Autre rééquilibrage régional que cette crise entre l’Ukraine et la Russie va réécrire est celui des relations entre la Turquie et Israël. Il est vrai que bien avant le début de la guerre, les deux pays ont entamé un rapprochement qui tendait à réchauffer leurs relations. Le président Turc Tayeb Erdogan, ayant besoin, pour sa réélection en 2023 d’améliorer la situation économique de son pays, s’est ouvert sur les pays du Golfe et Israël dans une démarche de réconciliation et de normalisation.

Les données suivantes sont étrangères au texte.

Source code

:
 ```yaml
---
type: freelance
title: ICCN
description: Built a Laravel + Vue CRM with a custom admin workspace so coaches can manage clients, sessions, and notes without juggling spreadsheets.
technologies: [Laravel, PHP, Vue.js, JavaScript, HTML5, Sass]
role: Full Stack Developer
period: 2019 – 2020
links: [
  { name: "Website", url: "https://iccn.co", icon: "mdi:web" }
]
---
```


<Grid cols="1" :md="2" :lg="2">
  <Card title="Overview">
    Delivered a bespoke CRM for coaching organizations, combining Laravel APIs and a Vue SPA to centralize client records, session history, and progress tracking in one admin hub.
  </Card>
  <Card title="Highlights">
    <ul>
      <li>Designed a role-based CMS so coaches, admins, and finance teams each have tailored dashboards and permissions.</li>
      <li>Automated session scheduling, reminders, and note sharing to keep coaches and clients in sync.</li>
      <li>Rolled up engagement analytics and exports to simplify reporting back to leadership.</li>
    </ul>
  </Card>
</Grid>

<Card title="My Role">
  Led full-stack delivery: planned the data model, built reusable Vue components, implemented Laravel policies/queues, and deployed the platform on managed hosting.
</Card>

La crise ukrainienne dans laquelle la Turquie déroule une médiation a de fortes chances d’accélérer la création de nouvelles ententes entre les deux pays sur la production, commerciale et la distribution du gaz vers l’Europe pour l’aider à se débarrasser de sa dépendance de l’égard du Gaz russe.
Une autre région où les relations guerrières entre Moscou et Kiev ont de fortes chances de provoquer des contorsions, c’est la région du Magreb. Dans une démarche incompréhensible, Alger avait décidé de supprimer le gazoduc qui transportait le gaz algérien vers l’Europe à travers le territoire marocain. Cela faisait partie d’une palette de décisions algériennes accompagnant la rupture des relations diplomatiques entre l’Algérie et le Maroc.
Aujourd’hui, alors que l’Union européenne cherche à échapper à l’addiction au gaz russe, le besoin européen de gaz se fait urgemment sentir. L’Algérie, avec le Qatar et l’Arabie saoudite, est parmi les pays arabes cités régulièrement pour former les compostantes de cette alternative.
Or le régime algérien se trouve dans une double impasse politique. Comment renforcer ses capacités à livrer son gaz à l’Europe sans repasser par le Maroc avec toutes les contorsions et autres reniements nécessaires à cette douloureuse révision ? Une Algérie qui voudrait pleinement jouer son rôle de fournisseur de gaz à l’Europe ne peut avoir matériellement d’autres choix que de remettre en marche le gazoduc Maghreb, frappé par la malédiction algérienne.
Par ailleurs, comment se rapprocher de l’Europe dont l’appui est plus nécessaire que jamais pour des raisons géographiques et historiques , tout en conservant son alliance et sa fidélité avec le régime russe ? Alger a toujours été dans l’aire d’influence d’abord de l’Union soviétique puis de la fédération de Russie. Cette crise ukrainienne impose au régime algérien une grande clarification de ses alliances et de ses fidélités impossibles à éviter sous peine de sombrer dans la schizophrénie.